Your response must be made up of each line in the data below that contains the string "命令格式".

═════ Material provided

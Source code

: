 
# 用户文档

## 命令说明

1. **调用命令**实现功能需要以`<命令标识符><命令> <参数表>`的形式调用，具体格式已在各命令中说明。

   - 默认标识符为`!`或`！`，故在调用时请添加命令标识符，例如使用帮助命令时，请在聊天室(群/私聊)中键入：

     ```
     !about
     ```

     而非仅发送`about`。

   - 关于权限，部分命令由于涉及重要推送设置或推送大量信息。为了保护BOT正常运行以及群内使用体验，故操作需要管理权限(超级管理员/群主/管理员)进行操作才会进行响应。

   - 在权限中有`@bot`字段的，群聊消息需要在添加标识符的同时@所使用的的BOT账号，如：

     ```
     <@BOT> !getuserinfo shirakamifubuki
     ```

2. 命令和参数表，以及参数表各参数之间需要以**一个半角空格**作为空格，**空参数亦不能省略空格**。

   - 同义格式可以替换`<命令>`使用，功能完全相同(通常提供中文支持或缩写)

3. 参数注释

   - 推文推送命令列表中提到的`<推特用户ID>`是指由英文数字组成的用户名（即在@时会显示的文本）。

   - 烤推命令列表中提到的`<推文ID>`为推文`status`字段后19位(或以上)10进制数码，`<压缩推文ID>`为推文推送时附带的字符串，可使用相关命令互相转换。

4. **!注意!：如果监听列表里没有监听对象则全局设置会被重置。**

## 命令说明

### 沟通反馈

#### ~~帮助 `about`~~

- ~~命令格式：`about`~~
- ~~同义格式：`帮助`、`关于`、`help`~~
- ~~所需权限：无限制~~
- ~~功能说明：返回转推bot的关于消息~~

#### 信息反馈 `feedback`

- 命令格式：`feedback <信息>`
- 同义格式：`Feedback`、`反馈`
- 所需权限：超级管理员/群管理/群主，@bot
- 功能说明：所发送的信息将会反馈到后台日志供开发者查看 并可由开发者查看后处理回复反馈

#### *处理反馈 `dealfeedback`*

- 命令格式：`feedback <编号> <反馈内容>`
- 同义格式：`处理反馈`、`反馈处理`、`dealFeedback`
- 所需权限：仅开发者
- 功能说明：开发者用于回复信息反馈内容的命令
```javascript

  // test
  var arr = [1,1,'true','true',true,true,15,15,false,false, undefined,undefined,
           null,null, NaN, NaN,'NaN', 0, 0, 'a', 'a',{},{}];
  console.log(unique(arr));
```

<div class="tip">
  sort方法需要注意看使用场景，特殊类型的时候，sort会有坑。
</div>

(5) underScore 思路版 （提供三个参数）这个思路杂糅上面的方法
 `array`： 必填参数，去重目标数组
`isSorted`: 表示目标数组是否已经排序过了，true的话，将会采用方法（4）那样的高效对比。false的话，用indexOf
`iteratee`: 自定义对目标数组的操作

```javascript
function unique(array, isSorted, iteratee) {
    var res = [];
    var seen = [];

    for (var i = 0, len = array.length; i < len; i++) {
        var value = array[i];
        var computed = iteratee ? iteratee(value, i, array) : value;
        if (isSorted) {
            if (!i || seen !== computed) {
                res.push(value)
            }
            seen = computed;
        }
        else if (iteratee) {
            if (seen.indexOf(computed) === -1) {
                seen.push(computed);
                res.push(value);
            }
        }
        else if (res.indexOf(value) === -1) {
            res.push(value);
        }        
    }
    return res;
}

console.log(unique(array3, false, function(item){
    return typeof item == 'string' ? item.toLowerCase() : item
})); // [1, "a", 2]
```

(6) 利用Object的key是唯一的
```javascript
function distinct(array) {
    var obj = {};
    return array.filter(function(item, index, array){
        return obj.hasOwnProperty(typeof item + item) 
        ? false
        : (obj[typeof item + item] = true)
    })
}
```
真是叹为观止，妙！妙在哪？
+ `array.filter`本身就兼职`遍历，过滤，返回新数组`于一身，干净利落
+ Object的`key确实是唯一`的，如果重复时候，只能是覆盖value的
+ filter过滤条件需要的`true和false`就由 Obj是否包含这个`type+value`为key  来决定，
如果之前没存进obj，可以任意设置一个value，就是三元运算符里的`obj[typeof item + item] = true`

══════════

* [Result for this task]
- ~~命令格式：`about`~~
- 命令格式：`feedback <信息>`
- 命令格式：`feedback <编号> <反馈内容>`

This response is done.